Some things to keep in mind if you're going for 'open world'. I did something similar in a different toolset, but the same things apply.
1. How fast is your camera scrolling / how fast does the player move/how far does the player move in one tick? You have to ask this because it will help you determine how many objects are deactivating/reactivating on any given tick (assuming the player is moving)
2. If you implement camera zooming, be aware that as the camera zooms out, naturally, more objects will be on screen than typical, which can and will impact performance.
3. 'Activation/Deactivatin' isn't..by which I mean, just because something was activated/deactivated, doesn't mean it will be done by the next tick, and bugs with references and collisions may occur because of this
4. Consider adding buffer zones. If the camera moves, and say, an enemy is following you, and interceding obstacles or walls may not stop an enemy before they're deactivated (because the order that intances are processed isn't guarantee). In this case it is best to have two zones, one thats closer to the outer edge of the screen, and one that is further. The furthest is for terrain, and it gets activated/deactivated first, the inner buffer zone gets activated/deactivated *after* the terrain buffer
5. What is your memory budget, if any? What are you aiming for? 2GB, 3GB, 4?
While dynamic activation/deactivation will save you processing, each object thats loaded with a level or scene still takes up memory, and you'd be surprised how fast. Know what you can get away with by stress testing with various variables, datastructures, and dummy objects, and then profile memory usage.
6. If you're planning on loading objects from file at run time, ask how many can be loaded before things slow to a crawl. If you have a fast or modern PC consider going well under any limits you encounter, in order to factor in low-specs. Also, disk read speed will be a factor.
7. Think about the object density on screen with your game. Camera zoom, character movement speed, and world density will all contribute to the limits of activation/deactivation and fileloading/serializing before you start to hit a performance wall. For example, with the resolution I've designed for, and scene sizes, I can afford to put, at most 32 objects in scene (about 0.3 object density per scene), but my scenes are small. This doesn't include actors for eye-candy, such as rain and clouds and UI, which you should add to your instance/actor/object count for safe measure.
8. Know your 'heavy' objects/actors, and your 'light' ones. If you're flush for memory, or designing with higher specs (or don't plan on porting to limited platforms), than you can get away with more. Objects that do very little, you can get away with placing more of them obviously.
9. For stencyl specifically, if you don't need full physics, set every object you can to 'simple physics'
10. Again, for stencyl, always assign an actor to a group, group on group collisions should be cheaper to check for.
11. Events are cheap compared to draw(), always(), and other events that get called every frame or tick. If you can get away with custom events instead of regular events like update, then do so.

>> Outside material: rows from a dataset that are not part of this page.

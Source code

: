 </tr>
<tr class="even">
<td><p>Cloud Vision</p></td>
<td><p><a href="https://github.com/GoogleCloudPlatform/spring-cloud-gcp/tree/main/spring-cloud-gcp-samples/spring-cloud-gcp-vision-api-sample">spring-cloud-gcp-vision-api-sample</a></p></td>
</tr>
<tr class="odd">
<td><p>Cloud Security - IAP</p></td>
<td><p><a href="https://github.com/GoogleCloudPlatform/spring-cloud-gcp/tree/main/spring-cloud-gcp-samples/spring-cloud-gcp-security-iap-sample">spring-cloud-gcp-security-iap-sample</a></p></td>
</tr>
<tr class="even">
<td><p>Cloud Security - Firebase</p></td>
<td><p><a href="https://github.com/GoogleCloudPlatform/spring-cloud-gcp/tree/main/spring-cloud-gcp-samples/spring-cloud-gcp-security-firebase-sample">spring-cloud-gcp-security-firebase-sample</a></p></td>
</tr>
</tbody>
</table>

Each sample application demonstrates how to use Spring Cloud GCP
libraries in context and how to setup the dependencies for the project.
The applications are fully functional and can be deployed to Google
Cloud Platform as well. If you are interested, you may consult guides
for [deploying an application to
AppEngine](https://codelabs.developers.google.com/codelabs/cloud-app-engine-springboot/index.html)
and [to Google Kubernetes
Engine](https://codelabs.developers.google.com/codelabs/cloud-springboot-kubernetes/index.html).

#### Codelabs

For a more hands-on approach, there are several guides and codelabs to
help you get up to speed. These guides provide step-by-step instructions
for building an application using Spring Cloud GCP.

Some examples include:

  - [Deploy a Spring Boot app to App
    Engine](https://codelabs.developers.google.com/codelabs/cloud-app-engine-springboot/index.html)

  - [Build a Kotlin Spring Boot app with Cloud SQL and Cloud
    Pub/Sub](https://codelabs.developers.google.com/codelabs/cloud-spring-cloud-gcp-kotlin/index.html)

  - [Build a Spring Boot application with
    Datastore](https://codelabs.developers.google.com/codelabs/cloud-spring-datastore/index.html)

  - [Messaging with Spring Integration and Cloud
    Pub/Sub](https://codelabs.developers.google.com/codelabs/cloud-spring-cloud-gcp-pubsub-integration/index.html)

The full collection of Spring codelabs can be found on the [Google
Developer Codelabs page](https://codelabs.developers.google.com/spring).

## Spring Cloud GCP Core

12. When all else fails, cut what you don't need. Don't invent new tools or reinvent tools. Instead use the tools you have to the very fullest. An example, early on I made everything an actor, which was a bad move. I realized instead what I could do was use tilemaps as they are intended, and then for lootables, I created an actor with an icon thats only used to identify it in the scene *editor*, a ring with a diamond on it in to indicate 'this is lootable'. This actor was placed on a separate tile layer overlaying the map.
Then I placed this collidable actor over each tile 'container' I wanted the player to be able to loot. During runtime the player wouldn't see these invisible markers used for level design, but if they collided with a container, they'd get rewarded with loot. In the end this was way cheaper than making every single thing an actor just because I wanted *some* of them to be interactive in some way. No matter how big your scenes, you're usually going to benefit from making things tiles instead of full blow objects.

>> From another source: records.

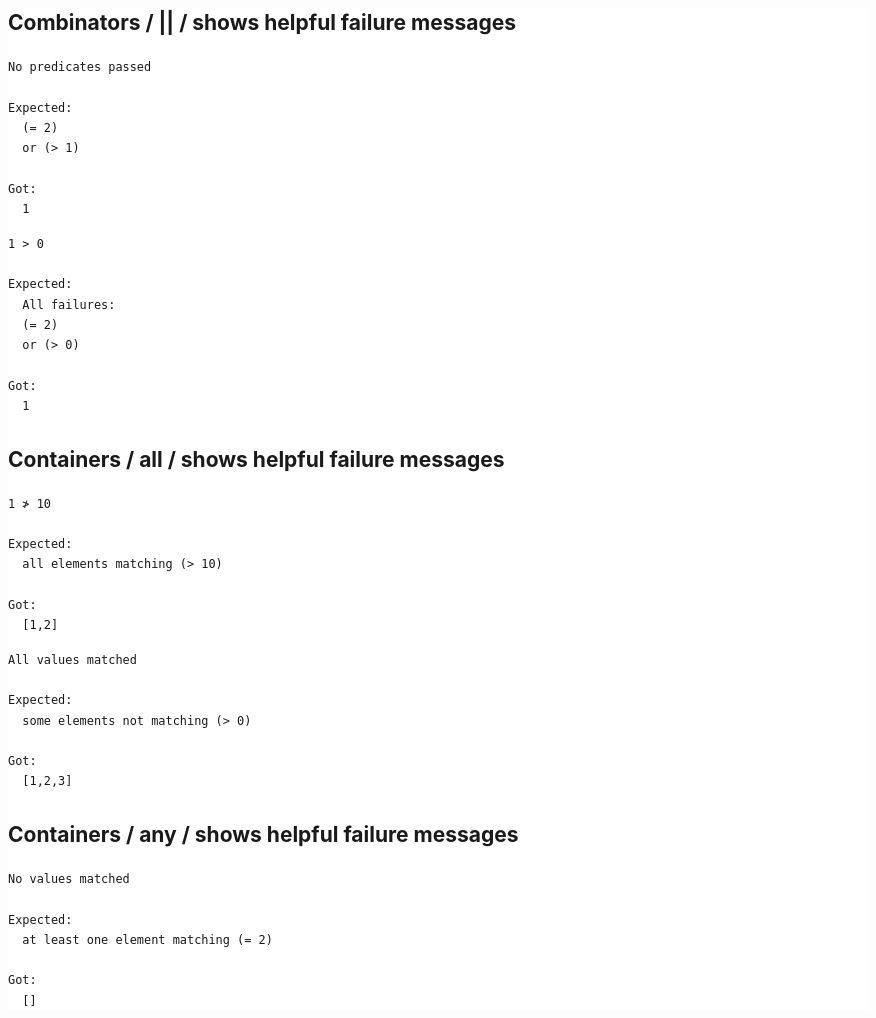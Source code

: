 ## Combinators / || / shows helpful failure messages

```
No predicates passed

Expected:
  (= 2)
  or (> 1)

Got:
  1
```

```
1 > 0

Expected:
  All failures:
  (= 2)
  or (> 0)

Got:
  1
```

## Containers / all / shows helpful failure messages

```
1 ≯ 10

Expected:
  all elements matching (> 10)

Got:
  [1,2]
```

```
All values matched

Expected:
  some elements not matching (> 0)

Got:
  [1,2,3]
```

## Containers / any / shows helpful failure messages

```
No values matched

Expected:
  at least one element matching (= 2)

Got:
  []
```
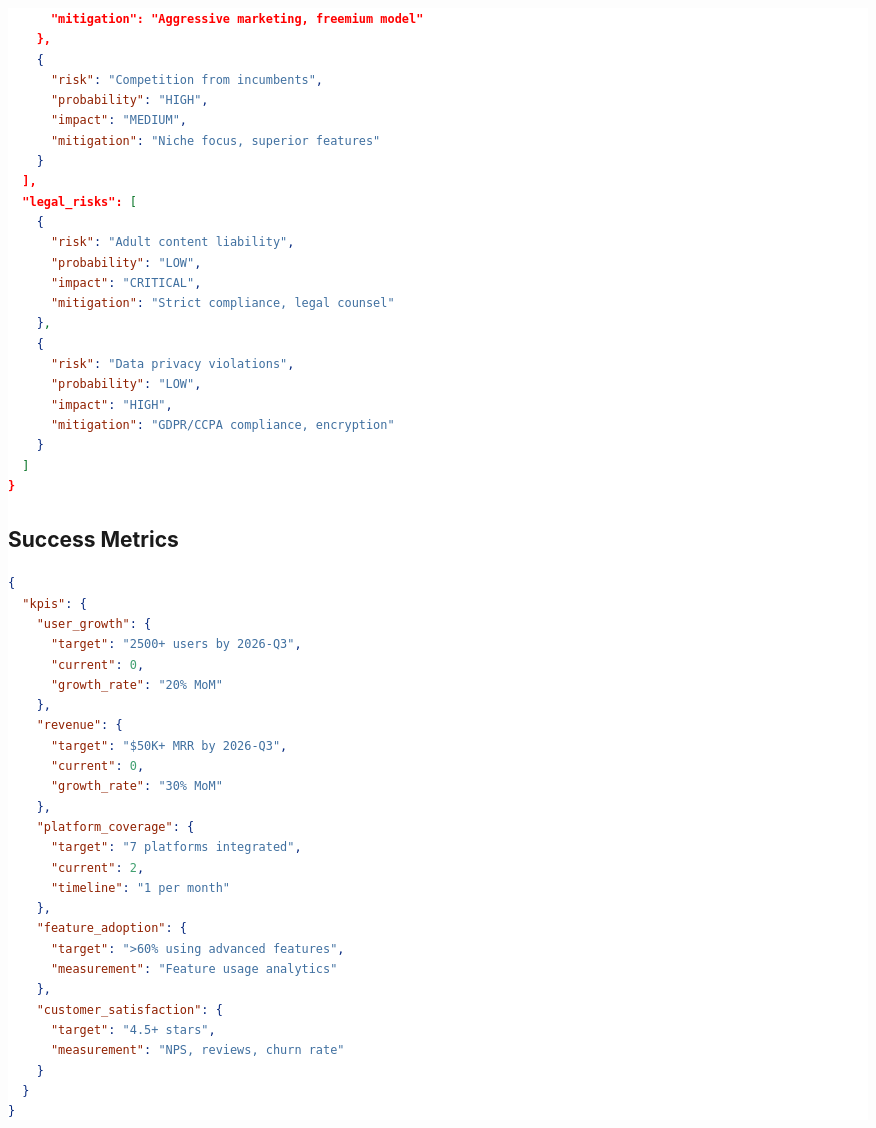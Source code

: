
 ```json
      "mitigation": "Aggressive marketing, freemium model"
    },
    {
      "risk": "Competition from incumbents",
      "probability": "HIGH",
      "impact": "MEDIUM",
      "mitigation": "Niche focus, superior features"
    }
  ],
  "legal_risks": [
    {
      "risk": "Adult content liability",
      "probability": "LOW",
      "impact": "CRITICAL",
      "mitigation": "Strict compliance, legal counsel"
    },
    {
      "risk": "Data privacy violations",
      "probability": "LOW",
      "impact": "HIGH",
      "mitigation": "GDPR/CCPA compliance, encryption"
    }
  ]
}
```

## Success Metrics

```json
{
  "kpis": {
    "user_growth": {
      "target": "2500+ users by 2026-Q3",
      "current": 0,
      "growth_rate": "20% MoM"
    },
    "revenue": {
      "target": "$50K+ MRR by 2026-Q3",
      "current": 0,
      "growth_rate": "30% MoM"
    },
    "platform_coverage": {
      "target": "7 platforms integrated",
      "current": 2,
      "timeline": "1 per month"
    },
    "feature_adoption": {
      "target": ">60% using advanced features",
      "measurement": "Feature usage analytics"
    },
    "customer_satisfaction": {
      "target": "4.5+ stars",
      "measurement": "NPS, reviews, churn rate"
    }
  }
}
```
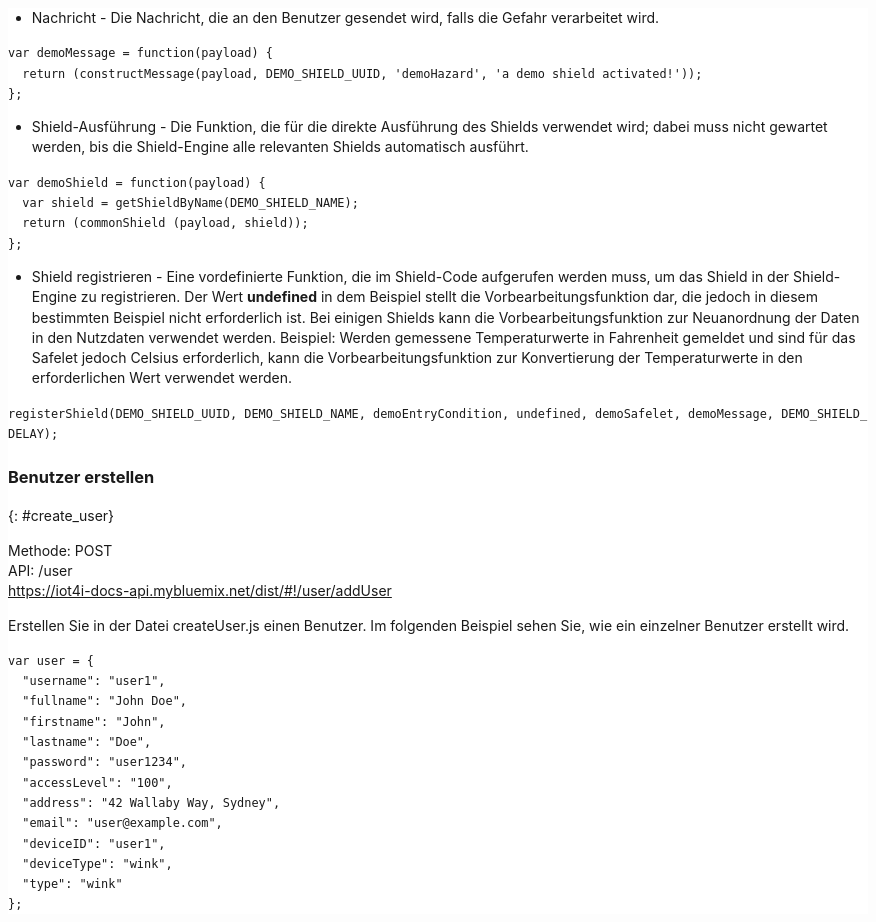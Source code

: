   - Nachricht - Die Nachricht, die an den Benutzer gesendet wird, falls die Gefahr verarbeitet wird.
  ```
  var demoMessage = function(payload) {
    return (constructMessage(payload, DEMO_SHIELD_UUID, 'demoHazard', 'a demo shield activated!'));
  };
  ```

  - Shield-Ausführung - Die Funktion, die für die direkte Ausführung des Shields verwendet wird; dabei muss nicht gewartet werden, bis die Shield-Engine alle relevanten Shields automatisch ausführt.  
  ```
  var demoShield = function(payload) {
    var shield = getShieldByName(DEMO_SHIELD_NAME);
    return (commonShield (payload, shield));
  };
  ```

  - Shield registrieren - Eine vordefinierte Funktion, die im Shield-Code aufgerufen werden muss, um das Shield in der Shield-Engine zu registrieren. Der Wert **undefined** in dem Beispiel stellt die Vorbearbeitungsfunktion dar, die jedoch in diesem bestimmten Beispiel nicht erforderlich ist. Bei einigen Shields kann die Vorbearbeitungsfunktion zur Neuanordnung der Daten in den Nutzdaten verwendet werden. Beispiel: Werden gemessene Temperaturwerte in Fahrenheit gemeldet und sind für das Safelet jedoch Celsius erforderlich, kann die Vorbearbeitungsfunktion zur Konvertierung der Temperaturwerte in den erforderlichen Wert verwendet werden.  
  ```
  registerShield(DEMO_SHIELD_UUID, DEMO_SHIELD_NAME, demoEntryCondition, undefined, demoSafelet, demoMessage, DEMO_SHIELD_DELAY);
  ```

### Benutzer erstellen
{: #create_user}

Methode: POST  
API: /user  
https://iot4i-docs-api.mybluemix.net/dist/#!/user/addUser

Erstellen Sie in der Datei createUser.js einen Benutzer. Im folgenden Beispiel sehen Sie, wie ein einzelner Benutzer erstellt wird.

```
var user = {
  "username": "user1",
  "fullname": "John Doe",
  "firstname": "John",
  "lastname": "Doe",
  "password": "user1234",
  "accessLevel": "100",
  "address": "42 Wallaby Way, Sydney",
  "email": "user@example.com",
  "deviceID": "user1",
  "deviceType": "wink",
  "type": "wink"
};

```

13. Stencyl specific (not necessarily related to open worlds), use the inspector. You can do a LOT of customization for experimentation, in order to get things 'just right'. So if you've already designed a scene or chunks of it, and it turns out you have too much loading/unloading too fast, you could use the inspector panel to tweak and test the players move speed until you find the sweet spot, but thats just one example.
14. Never underestimate the power of swapping things out. In my early builds I created a custom actor for each and every UI iteration. I realized what I could do was create a behavior with an 'actor' attribute. The UI parent actor would control the layout of elements, and the elements would just have events specifically to determine their own state (e.x. hovered, clicked, dragged, etc). This meant if I didn't like the design of something, such as the layout, I could change it with a single swap of an instance or attribute value in the scene editor. This is really just an extension of point 13, but once I realized it it saved me so much trouble.
15. When simulating big worlds, never underestimate the power of simply skipping a loop or two. Using an if-check and a modulo, I had whole sets of objects simulating at half and sometimes a third of my tick rate, and it saved me processing power where I couldn't cut elsewhere. Tricks like this are important when you're dealing with 10k, 20k, 100k+ objects loaded.
Thats all I got for now, but there are people here way more experienced at this. Good thread.